Formula 1 bosses and governing body FIA have revealed details on the next generation engines that will make its debut in 2021. F1 teams, the FIA, commercial rights holders, as well as potential new manufacturers met in Paris earlier today to discuss the objectives regarding the new engine rules that will be introduced for the 2021 season. The meeting outlined the objectives by the FIA on the future regulations of the next generation F1 power units (PU), which include improved noise, reduced cost, maintaining road relevance with hybrid technology and more level playing field for teams.
FIA Secretary-General for Sport, Peter Bayer said, "Today was a key step in the development of the Power Unit regulations for 2021. The FIA has been working with the Commercial Rights Holder to define a positive step forward for these regulations which maintain Formula One's place at the pinnacle of motor sport technology whilst addressing the key issues facing the sport such as cost, road relevance and fan experience at the racetrack. We felt it was important to bring the teams into the discussions today and explain the direction we are taking and I'm pleased with the response we have received."
The proposals that were shared have been developed jointly by the FIA and F1 using data and input from teams, power unit suppliers and outside experts. The announcement also said that the overall framework for the 2021 power unit definition will be in place and published by the FIA at the end of 2017. However, FIA will continue working for another year on the new engine specifications, before which teams will not be able to commence work on the new engines.
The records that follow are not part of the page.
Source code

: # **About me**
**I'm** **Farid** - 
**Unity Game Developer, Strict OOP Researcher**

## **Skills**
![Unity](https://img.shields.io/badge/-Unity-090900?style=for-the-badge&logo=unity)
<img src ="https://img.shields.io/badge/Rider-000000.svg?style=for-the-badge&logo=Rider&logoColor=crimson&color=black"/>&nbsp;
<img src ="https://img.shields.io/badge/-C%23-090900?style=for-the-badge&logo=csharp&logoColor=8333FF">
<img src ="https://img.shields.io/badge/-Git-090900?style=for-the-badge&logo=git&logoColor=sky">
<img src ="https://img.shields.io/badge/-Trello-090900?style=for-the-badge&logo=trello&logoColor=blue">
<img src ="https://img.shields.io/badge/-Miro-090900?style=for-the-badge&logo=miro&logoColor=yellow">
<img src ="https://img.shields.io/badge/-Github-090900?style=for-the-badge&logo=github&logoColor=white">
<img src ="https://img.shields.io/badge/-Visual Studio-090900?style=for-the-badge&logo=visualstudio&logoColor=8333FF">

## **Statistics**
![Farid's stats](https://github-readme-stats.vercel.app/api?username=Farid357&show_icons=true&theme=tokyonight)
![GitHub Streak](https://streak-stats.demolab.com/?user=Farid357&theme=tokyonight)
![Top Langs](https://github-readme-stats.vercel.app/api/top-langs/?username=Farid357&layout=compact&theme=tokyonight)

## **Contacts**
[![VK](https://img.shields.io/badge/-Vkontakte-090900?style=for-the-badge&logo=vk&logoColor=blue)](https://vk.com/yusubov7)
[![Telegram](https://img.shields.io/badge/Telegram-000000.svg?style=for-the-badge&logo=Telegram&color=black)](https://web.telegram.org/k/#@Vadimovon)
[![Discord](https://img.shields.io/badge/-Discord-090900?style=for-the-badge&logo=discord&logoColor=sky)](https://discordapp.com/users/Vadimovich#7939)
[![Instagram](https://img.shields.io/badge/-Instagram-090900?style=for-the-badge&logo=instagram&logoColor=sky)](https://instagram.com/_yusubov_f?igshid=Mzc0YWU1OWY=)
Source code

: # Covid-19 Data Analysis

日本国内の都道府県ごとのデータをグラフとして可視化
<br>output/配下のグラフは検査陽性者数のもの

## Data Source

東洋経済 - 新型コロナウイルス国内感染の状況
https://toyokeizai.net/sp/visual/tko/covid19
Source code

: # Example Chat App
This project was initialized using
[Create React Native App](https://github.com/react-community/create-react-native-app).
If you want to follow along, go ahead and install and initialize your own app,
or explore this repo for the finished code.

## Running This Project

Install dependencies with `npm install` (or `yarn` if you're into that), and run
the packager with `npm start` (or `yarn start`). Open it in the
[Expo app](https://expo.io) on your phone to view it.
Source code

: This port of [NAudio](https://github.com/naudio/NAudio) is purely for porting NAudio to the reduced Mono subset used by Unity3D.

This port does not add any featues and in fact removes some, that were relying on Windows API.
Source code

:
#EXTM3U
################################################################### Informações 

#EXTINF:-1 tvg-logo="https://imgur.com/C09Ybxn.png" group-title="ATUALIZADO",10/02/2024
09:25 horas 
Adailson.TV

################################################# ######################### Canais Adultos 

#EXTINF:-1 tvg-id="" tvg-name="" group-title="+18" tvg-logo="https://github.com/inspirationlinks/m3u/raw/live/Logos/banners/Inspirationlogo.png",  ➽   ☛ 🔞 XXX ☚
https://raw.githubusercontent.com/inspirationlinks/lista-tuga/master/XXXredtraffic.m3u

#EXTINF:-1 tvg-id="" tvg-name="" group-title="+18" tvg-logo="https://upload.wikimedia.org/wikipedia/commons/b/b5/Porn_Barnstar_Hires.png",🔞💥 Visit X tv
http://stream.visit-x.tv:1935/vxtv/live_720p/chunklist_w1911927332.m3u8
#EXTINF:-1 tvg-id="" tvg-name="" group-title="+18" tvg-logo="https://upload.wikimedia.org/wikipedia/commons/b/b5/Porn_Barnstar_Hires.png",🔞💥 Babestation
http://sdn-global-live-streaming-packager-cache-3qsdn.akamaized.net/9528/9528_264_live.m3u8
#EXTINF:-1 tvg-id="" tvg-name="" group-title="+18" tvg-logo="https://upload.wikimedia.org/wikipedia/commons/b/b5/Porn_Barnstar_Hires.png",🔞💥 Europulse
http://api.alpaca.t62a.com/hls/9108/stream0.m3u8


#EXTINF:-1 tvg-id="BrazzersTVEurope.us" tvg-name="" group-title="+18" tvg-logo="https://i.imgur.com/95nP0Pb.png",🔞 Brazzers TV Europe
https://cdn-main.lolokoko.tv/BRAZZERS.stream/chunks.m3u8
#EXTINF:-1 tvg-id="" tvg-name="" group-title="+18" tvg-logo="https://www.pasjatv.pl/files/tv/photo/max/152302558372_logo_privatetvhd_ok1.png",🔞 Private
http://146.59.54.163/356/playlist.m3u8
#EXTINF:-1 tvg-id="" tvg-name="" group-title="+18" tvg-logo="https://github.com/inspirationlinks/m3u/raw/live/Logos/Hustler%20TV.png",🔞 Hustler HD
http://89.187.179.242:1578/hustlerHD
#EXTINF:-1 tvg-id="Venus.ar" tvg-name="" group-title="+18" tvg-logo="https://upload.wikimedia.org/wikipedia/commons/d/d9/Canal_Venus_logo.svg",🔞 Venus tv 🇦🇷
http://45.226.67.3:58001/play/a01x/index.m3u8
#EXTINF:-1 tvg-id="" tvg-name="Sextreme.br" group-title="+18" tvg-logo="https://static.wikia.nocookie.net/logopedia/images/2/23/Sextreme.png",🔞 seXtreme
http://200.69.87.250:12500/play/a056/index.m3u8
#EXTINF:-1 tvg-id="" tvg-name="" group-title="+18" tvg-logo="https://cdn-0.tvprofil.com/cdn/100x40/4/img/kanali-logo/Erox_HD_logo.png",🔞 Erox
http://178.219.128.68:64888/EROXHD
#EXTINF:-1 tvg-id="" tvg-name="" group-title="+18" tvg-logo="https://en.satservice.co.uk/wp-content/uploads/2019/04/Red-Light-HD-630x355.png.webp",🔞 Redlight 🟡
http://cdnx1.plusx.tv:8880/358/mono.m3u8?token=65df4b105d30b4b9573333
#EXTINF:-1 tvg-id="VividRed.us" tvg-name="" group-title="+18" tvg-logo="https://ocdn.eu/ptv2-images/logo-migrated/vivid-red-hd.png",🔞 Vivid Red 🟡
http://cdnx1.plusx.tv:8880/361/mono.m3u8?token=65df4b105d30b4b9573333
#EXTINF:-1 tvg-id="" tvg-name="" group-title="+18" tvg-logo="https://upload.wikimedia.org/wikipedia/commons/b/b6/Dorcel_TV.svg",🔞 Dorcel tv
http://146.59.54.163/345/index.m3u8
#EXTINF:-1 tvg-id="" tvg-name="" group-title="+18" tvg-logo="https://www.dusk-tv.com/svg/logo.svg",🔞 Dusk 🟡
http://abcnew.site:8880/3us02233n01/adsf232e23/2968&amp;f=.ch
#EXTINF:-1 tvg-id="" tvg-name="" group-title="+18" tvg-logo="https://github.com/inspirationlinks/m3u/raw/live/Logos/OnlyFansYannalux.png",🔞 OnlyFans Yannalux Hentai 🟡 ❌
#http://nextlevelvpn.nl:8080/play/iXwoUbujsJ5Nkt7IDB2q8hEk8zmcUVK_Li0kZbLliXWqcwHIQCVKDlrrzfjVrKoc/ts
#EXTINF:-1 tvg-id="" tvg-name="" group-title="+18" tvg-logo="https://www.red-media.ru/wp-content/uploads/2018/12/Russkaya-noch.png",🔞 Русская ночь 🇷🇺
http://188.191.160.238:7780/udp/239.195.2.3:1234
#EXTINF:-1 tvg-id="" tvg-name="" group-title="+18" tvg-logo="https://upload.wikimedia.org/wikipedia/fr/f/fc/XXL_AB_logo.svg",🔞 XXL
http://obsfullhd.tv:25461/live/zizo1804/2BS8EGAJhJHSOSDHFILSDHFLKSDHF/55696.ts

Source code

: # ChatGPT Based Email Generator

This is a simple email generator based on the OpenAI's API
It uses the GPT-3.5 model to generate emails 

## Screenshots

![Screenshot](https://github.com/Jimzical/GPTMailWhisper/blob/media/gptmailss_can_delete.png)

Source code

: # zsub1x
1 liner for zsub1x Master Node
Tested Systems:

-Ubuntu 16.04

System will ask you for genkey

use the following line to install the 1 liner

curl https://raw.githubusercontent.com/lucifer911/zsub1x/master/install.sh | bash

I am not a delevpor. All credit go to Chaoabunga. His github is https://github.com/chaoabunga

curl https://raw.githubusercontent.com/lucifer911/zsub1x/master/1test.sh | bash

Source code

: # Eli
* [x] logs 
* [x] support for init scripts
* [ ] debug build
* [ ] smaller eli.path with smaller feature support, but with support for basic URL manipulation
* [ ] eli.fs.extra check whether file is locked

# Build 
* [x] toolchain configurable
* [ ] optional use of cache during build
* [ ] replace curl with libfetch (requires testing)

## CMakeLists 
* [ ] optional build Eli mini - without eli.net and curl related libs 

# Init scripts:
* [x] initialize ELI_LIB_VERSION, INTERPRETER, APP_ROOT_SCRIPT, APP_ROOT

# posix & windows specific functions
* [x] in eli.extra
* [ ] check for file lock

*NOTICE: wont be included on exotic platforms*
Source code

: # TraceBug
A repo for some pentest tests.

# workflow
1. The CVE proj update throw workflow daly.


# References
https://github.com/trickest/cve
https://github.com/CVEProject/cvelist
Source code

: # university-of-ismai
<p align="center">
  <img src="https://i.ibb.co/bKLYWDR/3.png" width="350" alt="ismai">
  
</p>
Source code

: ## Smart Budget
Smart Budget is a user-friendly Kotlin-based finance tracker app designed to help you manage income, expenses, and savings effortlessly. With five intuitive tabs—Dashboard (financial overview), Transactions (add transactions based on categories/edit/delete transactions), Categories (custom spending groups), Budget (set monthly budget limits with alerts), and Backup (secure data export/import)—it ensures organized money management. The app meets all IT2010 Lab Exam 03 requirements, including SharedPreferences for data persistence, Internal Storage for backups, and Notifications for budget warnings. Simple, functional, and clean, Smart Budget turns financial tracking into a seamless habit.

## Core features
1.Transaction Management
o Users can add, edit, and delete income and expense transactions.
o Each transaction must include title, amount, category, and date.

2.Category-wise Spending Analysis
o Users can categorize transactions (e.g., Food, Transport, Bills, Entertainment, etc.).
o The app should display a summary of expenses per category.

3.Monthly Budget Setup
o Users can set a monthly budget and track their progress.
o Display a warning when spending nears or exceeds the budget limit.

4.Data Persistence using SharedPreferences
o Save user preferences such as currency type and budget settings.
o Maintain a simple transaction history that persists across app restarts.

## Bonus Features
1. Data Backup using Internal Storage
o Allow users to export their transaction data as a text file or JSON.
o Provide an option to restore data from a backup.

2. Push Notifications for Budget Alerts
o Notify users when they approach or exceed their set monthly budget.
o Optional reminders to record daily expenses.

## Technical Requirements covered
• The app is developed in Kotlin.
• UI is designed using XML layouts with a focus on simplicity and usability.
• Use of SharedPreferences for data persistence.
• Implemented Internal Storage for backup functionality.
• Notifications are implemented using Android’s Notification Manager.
The proposal for the 2021 power units includes retaining the 1.6-litre V6 Turbo Hybrid, but the motor will run at 3000 rpm higher to improve sound. The proposal also includes simplifying the internals on the PU, in a bid to restrict development costs and discourage extreme designs and running conditions. The MGU-H will be removed as well.
Furthermore, the MGU-K will be made more powerful with focus on manual driver deployment of the additional power, which will have the option to save up energy over several laps to give a "controlled tactical element to racing." There will also be a single turbo with dimensional constraints and weight limits, while a standard energy store and control electronics will be mandated. There will also be high level of external prescriptive design to give 'Plug-And-Play' engine/chassis/transmission swap capability. There will be tighter fuel regulations and limits on number of fuels used.
Formula 1 will see a major overhaul three years from now with new manufacturers, drivers and teams coming in, and this is the beginning towards the same. The current F1 power unit will serve purpose until then. However, the remaining part of 2017 and 2018 will have the FIA, F1 and the teams to establish power unit test and development restrictions as well as cost containment measures.
A series of meetings will now commence with all the interested parties to discuss and develop the proposal in the spirit of the widest possible cooperation.